• Problem statement: Search the records that follow and extract every line containing the string "datasets".

• Dataset extract:
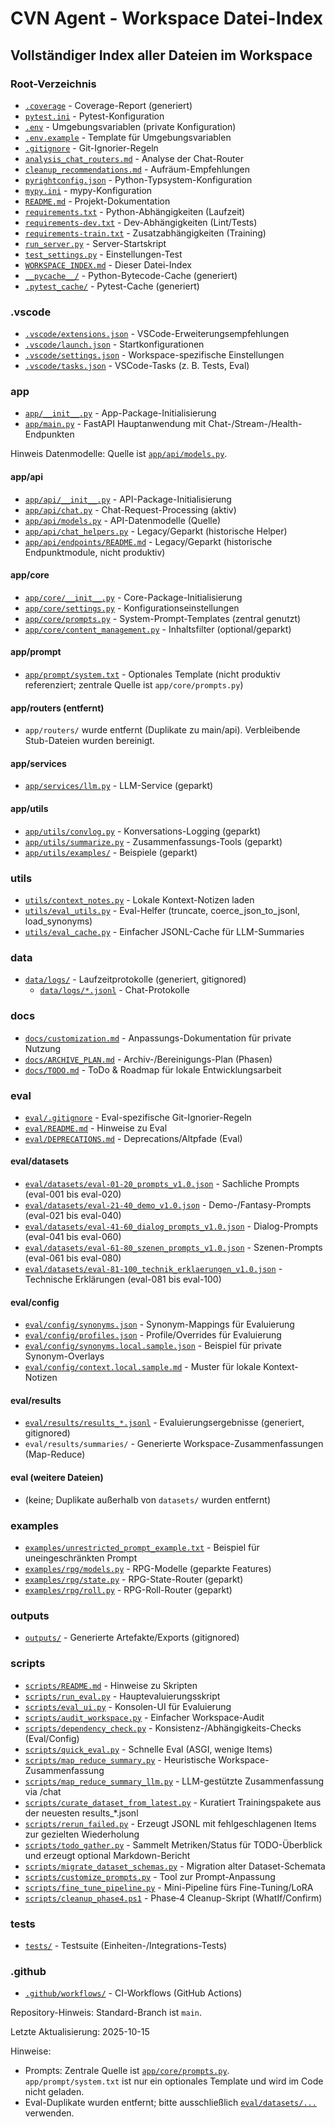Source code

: # CVN Agent - Workspace Datei-Index

## Vollständiger Index aller Dateien im Workspace

### Root-Verzeichnis

- [`.coverage`](.coverage) - Coverage-Report (generiert)
- [`pytest.ini`](pytest.ini) - Pytest-Konfiguration
- [`.env`](.env) - Umgebungsvariablen (private Konfiguration)
- [`.env.example`](.env.example) - Template für Umgebungsvariablen
- [`.gitignore`](.gitignore) - Git-Ignorier-Regeln
- [`analysis_chat_routers.md`](analysis_chat_routers.md) - Analyse der Chat-Router
- [`cleanup_recommendations.md`](cleanup_recommendations.md) - Aufräum-Empfehlungen
- [`pyrightconfig.json`](pyrightconfig.json) - Python-Typsystem-Konfiguration
- [`mypy.ini`](mypy.ini) - mypy-Konfiguration
- [`README.md`](README.md) - Projekt-Dokumentation
- [`requirements.txt`](requirements.txt) - Python-Abhängigkeiten (Laufzeit)
- [`requirements-dev.txt`](requirements-dev.txt) - Dev-Abhängigkeiten (Lint/Tests)
- [`requirements-train.txt`](requirements-train.txt) - Zusatzabhängigkeiten (Training)
- [`run_server.py`](run_server.py) - Server-Startskript
- [`test_settings.py`](test_settings.py) - Einstellungen-Test
- [`WORKSPACE_INDEX.md`](WORKSPACE_INDEX.md) - Dieser Datei-Index
- [`__pycache__/`](__pycache__/) - Python-Bytecode-Cache (generiert)
- [`.pytest_cache/`](.pytest_cache/) - Pytest-Cache (generiert)

### .vscode

- [`.vscode/extensions.json`](.vscode/extensions.json) - VSCode-Erweiterungsempfehlungen
- [`.vscode/launch.json`](.vscode/launch.json) - Startkonfigurationen
- [`.vscode/settings.json`](.vscode/settings.json) - Workspace-spezifische Einstellungen
- [`.vscode/tasks.json`](.vscode/tasks.json) - VSCode-Tasks (z. B. Tests, Eval)

### app

- [`app/__init__.py`](app/__init__.py) - App-Package-Initialisierung
- [`app/main.py`](app/main.py) - FastAPI Hauptanwendung mit Chat-/Stream-/Health-Endpunkten
  
Hinweis Datenmodelle: Quelle ist [`app/api/models.py`](app/api/models.py).

#### app/api

- [`app/api/__init__.py`](app/api/__init__.py) - API-Package-Initialisierung
- [`app/api/chat.py`](app/api/chat.py) - Chat-Request-Processing (aktiv)
- [`app/api/models.py`](app/api/models.py) - API-Datenmodelle (Quelle)
- [`app/api/chat_helpers.py`](app/api/chat_helpers.py) - Legacy/Geparkt (historische Helper)
- [`app/api/endpoints/README.md`](app/api/endpoints/README.md) - Legacy/Geparkt (historische Endpunktmodule, nicht produktiv)

#### app/core

- [`app/core/__init__.py`](app/core/__init__.py) - Core-Package-Initialisierung
- [`app/core/settings.py`](app/core/settings.py) - Konfigurationseinstellungen
- [`app/core/prompts.py`](app/core/prompts.py) - System-Prompt-Templates (zentral genutzt)
- [`app/core/content_management.py`](app/core/content_management.py) - Inhaltsfilter (optional/geparkt)

#### app/prompt

- [`app/prompt/system.txt`](app/prompt/system.txt) - Optionales Template (nicht produktiv referenziert; zentrale Quelle ist `app/core/prompts.py`)

#### app/routers (entfernt)

- `app/routers/` wurde entfernt (Duplikate zu main/api). Verbleibende Stub-Dateien wurden bereinigt.

#### app/services

- [`app/services/llm.py`](app/services/llm.py) - LLM-Service (geparkt)

#### app/utils

- [`app/utils/convlog.py`](app/utils/convlog.py) - Konversations-Logging (geparkt)
- [`app/utils/summarize.py`](app/utils/summarize.py) - Zusammenfassungs-Tools (geparkt)
- [`app/utils/examples/`](app/utils/examples/) - Beispiele (geparkt)

### utils

- [`utils/context_notes.py`](utils/context_notes.py) - Lokale Kontext-Notizen laden
- [`utils/eval_utils.py`](utils/eval_utils.py) - Eval-Helfer (truncate, coerce_json_to_jsonl, load_synonyms)
- [`utils/eval_cache.py`](utils/eval_cache.py) - Einfacher JSONL-Cache für LLM-Summaries

### data

- [`data/logs/`](data/logs/) - Laufzeitprotokolle (generiert, gitignored)
  - [`data/logs/*.jsonl`](data/logs/) - Chat-Protokolle

### docs

- [`docs/customization.md`](docs/customization.md) - Anpassungs-Dokumentation für private Nutzung
- [`docs/ARCHIVE_PLAN.md`](docs/ARCHIVE_PLAN.md) - Archiv-/Bereinigungs-Plan (Phasen)
- [`docs/TODO.md`](docs/TODO.md) - ToDo & Roadmap für lokale Entwicklungsarbeit

### eval

- [`eval/.gitignore`](eval/.gitignore) - Eval-spezifische Git-Ignorier-Regeln
- [`eval/README.md`](eval/README.md) - Hinweise zu Eval
- [`eval/DEPRECATIONS.md`](eval/DEPRECATIONS.md) - Deprecations/Altpfade (Eval)

#### eval/datasets

- [`eval/datasets/eval-01-20_prompts_v1.0.json`](eval/datasets/eval-01-20_prompts_v1.0.json) - Sachliche Prompts (eval-001 bis eval-020)
- [`eval/datasets/eval-21-40_demo_v1.0.json`](eval/datasets/eval-21-40_demo_v1.0.json) - Demo-/Fantasy-Prompts (eval-021 bis eval-040)
- [`eval/datasets/eval-41-60_dialog_prompts_v1.0.json`](eval/datasets/eval-41-60_dialog_prompts_v1.0.json) - Dialog-Prompts (eval-041 bis eval-060)
- [`eval/datasets/eval-61-80_szenen_prompts_v1.0.json`](eval/datasets/eval-61-80_szenen_prompts_v1.0.json) - Szenen-Prompts (eval-061 bis eval-080)
- [`eval/datasets/eval-81-100_technik_erklaerungen_v1.0.json`](eval/datasets/eval-81-100_technik_erklaerungen_v1.0.json) - Technische Erklärungen (eval-081 bis eval-100)

#### eval/config

- [`eval/config/synonyms.json`](eval/config/synonyms.json) - Synonym-Mappings für Evaluierung
- [`eval/config/profiles.json`](eval/config/profiles.json) - Profile/Overrides für Evaluierung
- [`eval/config/synonyms.local.sample.json`](eval/config/synonyms.local.sample.json) - Beispiel für private Synonym-Overlays
- [`eval/config/context.local.sample.md`](eval/config/context.local.sample.md) - Muster für lokale Kontext-Notizen

#### eval/results

- [`eval/results/results_*.jsonl`](eval/results/) - Evaluierungsergebnisse (generiert, gitignored)
- `eval/results/summaries/` - Generierte Workspace-Zusammenfassungen (Map-Reduce)

#### eval (weitere Dateien)

- (keine; Duplikate außerhalb von `datasets/` wurden entfernt)

### examples

- [`examples/unrestricted_prompt_example.txt`](examples/unrestricted_prompt_example.txt) - Beispiel für uneingeschränkten Prompt
- [`examples/rpg/models.py`](examples/rpg/models.py) - RPG-Modelle (geparkte Features)
- [`examples/rpg/state.py`](examples/rpg/state.py) - RPG-State-Router (geparkt)
- [`examples/rpg/roll.py`](examples/rpg/roll.py) - RPG-Roll-Router (geparkt)

### outputs

- [`outputs/`](outputs/) - Generierte Artefakte/Exports (gitignored)

### scripts

- [`scripts/README.md`](scripts/README.md) - Hinweise zu Skripten
- [`scripts/run_eval.py`](scripts/run_eval.py) - Hauptevaluierungsskript
- [`scripts/eval_ui.py`](scripts/eval_ui.py) - Konsolen-UI für Evaluierung
- [`scripts/audit_workspace.py`](scripts/audit_workspace.py) - Einfacher Workspace-Audit
- [`scripts/dependency_check.py`](scripts/dependency_check.py) - Konsistenz-/Abhängigkeits-Checks (Eval/Config)
- [`scripts/quick_eval.py`](scripts/quick_eval.py) - Schnelle Eval (ASGI, wenige Items)
- [`scripts/map_reduce_summary.py`](scripts/map_reduce_summary.py) - Heuristische Workspace-Zusammenfassung
- [`scripts/map_reduce_summary_llm.py`](scripts/map_reduce_summary_llm.py) - LLM-gestützte Zusammenfassung via /chat
- [`scripts/curate_dataset_from_latest.py`](scripts/curate_dataset_from_latest.py) - Kuratiert Trainingspakete aus der neuesten results_*.jsonl
- [`scripts/rerun_failed.py`](scripts/rerun_failed.py) - Erzeugt JSONL mit fehlgeschlagenen Items zur gezielten Wiederholung
- [`scripts/todo_gather.py`](scripts/todo_gather.py) - Sammelt Metriken/Status für TODO-Überblick und erzeugt optional Markdown-Bericht
- [`scripts/migrate_dataset_schemas.py`](scripts/migrate_dataset_schemas.py) - Migration alter Dataset-Schemata
- [`scripts/customize_prompts.py`](scripts/customize_prompts.py) - Tool zur Prompt-Anpassung
- [`scripts/fine_tune_pipeline.py`](scripts/fine_tune_pipeline.py) - Mini-Pipeline fürs Fine-Tuning/LoRA
- [`scripts/cleanup_phase4.ps1`](scripts/cleanup_phase4.ps1) - Phase‑4 Cleanup-Skript (WhatIf/Confirm)

### tests

- [`tests/`](tests/) - Testsuite (Einheiten-/Integrations-Tests)

### .github

- [`.github/workflows/`](.github/workflows/) - CI-Workflows (GitHub Actions)

Repository-Hinweis: Standard-Branch ist `main`.

Letzte Aktualisierung: 2025-10-15

Hinweise:

- Prompts: Zentrale Quelle ist [`app/core/prompts.py`](app/core/prompts.py). `app/prompt/system.txt` ist nur ein optionales Template und wird im Code nicht geladen.
- Eval-Duplikate wurden entfernt; bitte ausschließlich [`eval/datasets/...`](eval/datasets/) verwenden.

• Your solution:
#### eval/datasets
- [`eval/datasets/eval-01-20_prompts_v1.0.json`](eval/datasets/eval-01-20_prompts_v1.0.json) - Sachliche Prompts (eval-001 bis eval-020)
- [`eval/datasets/eval-21-40_demo_v1.0.json`](eval/datasets/eval-21-40_demo_v1.0.json) - Demo-/Fantasy-Prompts (eval-021 bis eval-040)
- [`eval/datasets/eval-41-60_dialog_prompts_v1.0.json`](eval/datasets/eval-41-60_dialog_prompts_v1.0.json) - Dialog-Prompts (eval-041 bis eval-060)
- [`eval/datasets/eval-61-80_szenen_prompts_v1.0.json`](eval/datasets/eval-61-80_szenen_prompts_v1.0.json) - Szenen-Prompts (eval-061 bis eval-080)
- [`eval/datasets/eval-81-100_technik_erklaerungen_v1.0.json`](eval/datasets/eval-81-100_technik_erklaerungen_v1.0.json) - Technische Erklärungen (eval-081 bis eval-100)
- (keine; Duplikate außerhalb von `datasets/` wurden entfernt)
- Eval-Duplikate wurden entfernt; bitte ausschließlich [`eval/datasets/...`](eval/datasets/) verwenden.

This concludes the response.